Grealish can handle increased England expectations – Southgate

Grealish can handle increased England expectations – Southgate

Jack Grealish can cope with the increased expectations following a strong start to his England career, though Gareth Southgate has emphasised success will only be achieved as a team. 

Aston Villa playmaker Grealish, 25, made his full England debut in a 3-0 victory over Wales in October – setting up the opening goal for Dominic Calvert-Lewin – but was not used by Southgate for the subsequent Nations League fixtures. 

He set up Jadon Sancho in a 3-0 win over the Republic of Ireland last week and was bright in a 2-0 loss to Belgium on Sunday, attempting more passes in the opposition half than any player on the pitch and drawing a game-high seven fouls. 

That result ended England’s hopes of reaching the last four of the Nations League and there have consequently been calls for Southgate to begin building his team around Grealish, who has been involved in 12 goals in as many appearances for club and country this season. 

Asked whether it was important to manage the expectations on Grealish ahead of Wednesday’s meeting with Iceland, Southgate told a news conference: “I think that’s always important with any player, we are going to succeed or fail as a team. It’s for everybody to contribute. 

“We’ve tried to ensure over the past four year that it’s collective expectation, we could put pressure on Harry Kane, Raheem [Sterling], other players, and it needs to be the same with Jack. 

“He’s had a super start to his international career. I think he’ll be able to handle the attention because he thrives under that pressure. He’s got great courage with the ball, so I don’t think that’ll faze him.

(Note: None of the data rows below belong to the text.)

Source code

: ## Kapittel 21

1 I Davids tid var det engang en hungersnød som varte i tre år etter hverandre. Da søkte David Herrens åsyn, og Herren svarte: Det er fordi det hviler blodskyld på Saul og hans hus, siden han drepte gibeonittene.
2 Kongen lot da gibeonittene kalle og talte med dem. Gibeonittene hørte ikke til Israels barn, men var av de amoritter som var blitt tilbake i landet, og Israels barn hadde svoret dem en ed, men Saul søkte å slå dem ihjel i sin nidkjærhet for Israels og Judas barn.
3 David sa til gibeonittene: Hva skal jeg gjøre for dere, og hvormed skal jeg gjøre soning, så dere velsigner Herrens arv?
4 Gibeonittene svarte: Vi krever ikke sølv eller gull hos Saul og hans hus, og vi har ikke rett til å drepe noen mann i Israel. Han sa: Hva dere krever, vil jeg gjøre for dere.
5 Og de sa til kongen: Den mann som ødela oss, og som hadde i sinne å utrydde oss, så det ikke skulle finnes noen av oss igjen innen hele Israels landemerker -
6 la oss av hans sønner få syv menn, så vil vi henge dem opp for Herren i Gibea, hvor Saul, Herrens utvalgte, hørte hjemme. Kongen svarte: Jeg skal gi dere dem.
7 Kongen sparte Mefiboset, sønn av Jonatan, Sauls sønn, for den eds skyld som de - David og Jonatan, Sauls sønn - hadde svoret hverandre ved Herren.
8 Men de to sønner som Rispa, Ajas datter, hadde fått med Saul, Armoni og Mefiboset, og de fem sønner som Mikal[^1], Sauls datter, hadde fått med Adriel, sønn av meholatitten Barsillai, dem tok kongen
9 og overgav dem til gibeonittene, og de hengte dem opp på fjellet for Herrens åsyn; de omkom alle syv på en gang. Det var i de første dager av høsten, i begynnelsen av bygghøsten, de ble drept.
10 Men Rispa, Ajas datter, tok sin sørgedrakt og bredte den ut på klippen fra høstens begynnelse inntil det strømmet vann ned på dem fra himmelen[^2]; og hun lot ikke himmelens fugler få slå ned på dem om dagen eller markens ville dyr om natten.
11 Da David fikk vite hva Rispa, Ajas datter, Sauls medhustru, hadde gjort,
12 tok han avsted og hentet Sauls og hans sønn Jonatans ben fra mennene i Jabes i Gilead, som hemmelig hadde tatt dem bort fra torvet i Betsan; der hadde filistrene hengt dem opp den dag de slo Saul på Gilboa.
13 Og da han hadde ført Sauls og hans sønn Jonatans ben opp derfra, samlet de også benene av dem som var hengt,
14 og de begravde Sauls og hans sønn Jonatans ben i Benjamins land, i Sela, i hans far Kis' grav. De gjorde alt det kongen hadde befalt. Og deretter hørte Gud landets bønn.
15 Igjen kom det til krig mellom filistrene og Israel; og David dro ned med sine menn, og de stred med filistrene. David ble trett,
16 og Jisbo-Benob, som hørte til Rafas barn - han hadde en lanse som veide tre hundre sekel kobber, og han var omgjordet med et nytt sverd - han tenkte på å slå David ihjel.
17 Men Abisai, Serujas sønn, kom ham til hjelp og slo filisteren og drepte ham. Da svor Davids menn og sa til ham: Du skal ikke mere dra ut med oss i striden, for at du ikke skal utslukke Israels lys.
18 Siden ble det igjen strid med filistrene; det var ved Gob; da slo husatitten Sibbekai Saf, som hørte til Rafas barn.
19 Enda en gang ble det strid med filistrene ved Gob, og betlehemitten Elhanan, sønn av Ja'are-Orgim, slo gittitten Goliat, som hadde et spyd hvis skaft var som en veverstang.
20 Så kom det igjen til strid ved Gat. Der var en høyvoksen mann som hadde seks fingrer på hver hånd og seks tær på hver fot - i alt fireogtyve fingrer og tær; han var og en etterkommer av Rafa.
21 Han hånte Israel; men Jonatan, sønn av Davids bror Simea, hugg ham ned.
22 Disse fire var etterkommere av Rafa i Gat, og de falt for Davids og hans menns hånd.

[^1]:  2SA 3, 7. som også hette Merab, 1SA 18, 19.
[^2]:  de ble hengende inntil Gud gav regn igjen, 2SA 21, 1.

Equally, it’s going to be the squad that brings us success as a collective.”

7 – Jack Grealish was fouled seven times against Belgium tonight; the most by an England player in a game since Harry Kane against Colombia at the 2018 World Cup (9). Spark. pic.twitter.com/PTdb2sUPRA

— OptaJoe (@OptaJoe) November 15, 2020

Another player in the embryonic stages of their international career is 17-year-old Borussia Dortmund midfielder Jude Bellingham. 

When told Bellingham wears the number 22 because he was challenged to be capable of playing as a number four, eight and 10 at former club Birmingham City, Southgate said it is important not to try to categorise the teenager as a specialist in any one position yet. 

“Well, I think he could end up playing any of those roles. At Dortmund he’s playing as one of two fours or as an eight, and most of the time at Birmingham he was kind of in the position of an eight really,” said Southgate. 

“But he’s so young, you don’t have to specialise yet. [With] a lot of midfield players, it’s more important he learns the game, he gets brilliant experiences playing in whatever positions might be his strongest and as time develops it’ll probably become apparent which is his more suited position. 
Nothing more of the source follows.